黒柴スポーツ新聞

ニュース編集者が野球を中心に、心に残るシーンやプレーヤーから生きるヒントを探ります。

いいイメージを持つ〜上林誠知が札幌ドームで正夢弾&タイムリー

上林誠知が好調だ。およそ1カ月遅れの「開幕」となったが2軍から昇格して間もなくこどもの日に起死回生の同点タイムリーを放ったり、その後も打点が稼げたりしている。アウトになることもあるが積極的に盗塁も狙っている。何より一塁でのリードが土を越えて芝生まで出ている。そう、「遅れてきた男」はそのくらい前のめりにならなければ。

帰塁時の不幸な事故でグラシアルが骨折。チームへのダメージは深刻だが、上林の1軍定着でその穴は最小限で済んでいる気がする。チームメイトの不幸をきっかけにしてもいけないが、上林にしてみたら思ってもみないチャンス到来。こんなことでもない限り、分厚いソフトバンク野手陣、特に外野手のレギュラーには割って入れまい。何せグラシアル、柳田悠岐、栗原陵矢である。その一角が崩れたのを見逃さない手はない。いずれグラシアルは戻ってくる。その時に完全に取って代わられないくらいのアピールをしておきたい。今のところはそこそこアピールできている。

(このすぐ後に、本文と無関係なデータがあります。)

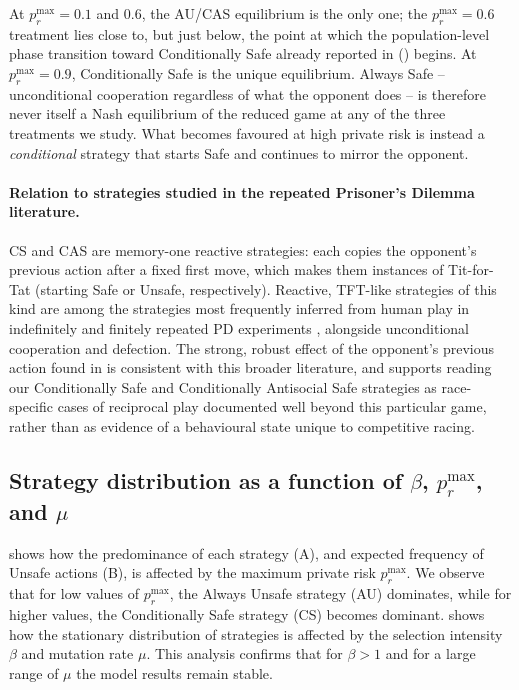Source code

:\documentclass[pdflatex,sn-mathphys-ay]{sn-jnl}
\theoremstyle{thmstyleone}
\theoremstyle{thmstyletwo}
\theoremstyle{thmstylethree}
\begin{document}
At \(p_r^{\max}=0.1\) and \(0.6\), the AU/CAS equilibrium is the only one; the \(p_r^{\max}=0.6\) treatment lies close to, but just below, the point at which the population-level phase transition toward Conditionally Safe already reported in  () begins. At \(p_r^{\max}=0.9\), Conditionally Safe is the unique equilibrium. Always Safe -- unconditional cooperation regardless of what the opponent does -- is therefore never itself a Nash equilibrium of the reduced game at any of the three treatments we study. What becomes favoured at high private risk is instead a \emph{conditional} strategy that starts Safe and continues to mirror the opponent.

\paragraph{Relation to strategies studied in the repeated Prisoner's Dilemma literature.} CS and CAS are memory-one reactive strategies: each copies the opponent's previous action after a fixed first move, which makes them instances of Tit-for-Tat (starting Safe or Unsafe, respectively). Reactive, TFT-like strategies of this kind are among the strategies most frequently inferred from human play in indefinitely and finitely repeated PD experiments \citep{dal2018determinants,monteroPorras2022inferringStrategies}, alongside unconditional cooperation and defection. The strong, robust effect of the opponent's previous action found in  is consistent with this broader literature, and supports reading our Conditionally Safe and Conditionally Antisocial Safe strategies as race-specific cases of reciprocal play documented well beyond this particular game, rather than as evidence of a behavioural state unique to competitive racing.

\subsection{Strategy distribution as a function of \texorpdfstring{$\beta$}{beta}, \texorpdfstring{$p_r^{\max}$}{pr max}, and \texorpdfstring{$\mu$}{mu}}
\label{si:sec:strategy-distribution}

 shows how the predominance of each strategy (A), and expected frequency of Unsafe actions (B), is affected by the maximum private risk \(p_r^{\max}\). We observe that for low values of \(p_r^{\max}\), the Always Unsafe strategy (AU) dominates, while for higher values, the Conditionally Safe strategy (CS) becomes dominant.  shows how the stationary distribution of strategies is affected by the selection intensity \(\beta\) and mutation rate \(\mu\). This analysis confirms that for \(\beta>1\) and for a large range of \(\mu\) the model results remain stable.
\end{document}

さて、5月14日からの日本ハムとの3連戦で1、2戦目の上林は好調だ。初戦はホームラン。2戦目はタイムリーを含む3打点。話題になったのは初戦のホームランで、何と「札幌ドームでホームランを打つ夢を見た」とお兄さんから上林に電話が入っていたらしい。いわゆる正夢。このエピソードから思うのは、夢を見るくらい弟の活躍を願う、ありがたいお兄さんの存在。こういうこともあるのだから、大切な人の幸せは願わねばならない。恐らく上林はお兄さんからのメッセージでいいイメージで打席に向かえたことだろう。

いいイメージと言えば上林は札幌ドームで印象深いホームランを放っている。2019年6月29日。9回2死から逆転ランニングホームランを放ち、チームを勝利に導いたのだ。スタンドインしたように見えたが打球が跳ね返ってきたこともあり、上林は全力疾走。とにかくホームランとなった。札幌ドームは上林にとって悪いイメージはなさそうだ。チームは今年5月15日の勝利で札幌ドームでは10連勝。チームとしてもいい印象なのだ。打てそう、勝てそうと思ってプレーすることは悪くない。おれもやればできるんだ、と上林にはぜひ前向きにプレーしてもらいたい。打って守って走れる。そんなイメージを周りに持たせられた時、上林のレギュラーが確実なものとなる。いいイメージ、うまくいった時のイメージを持つ。私もあやかってやってみよう。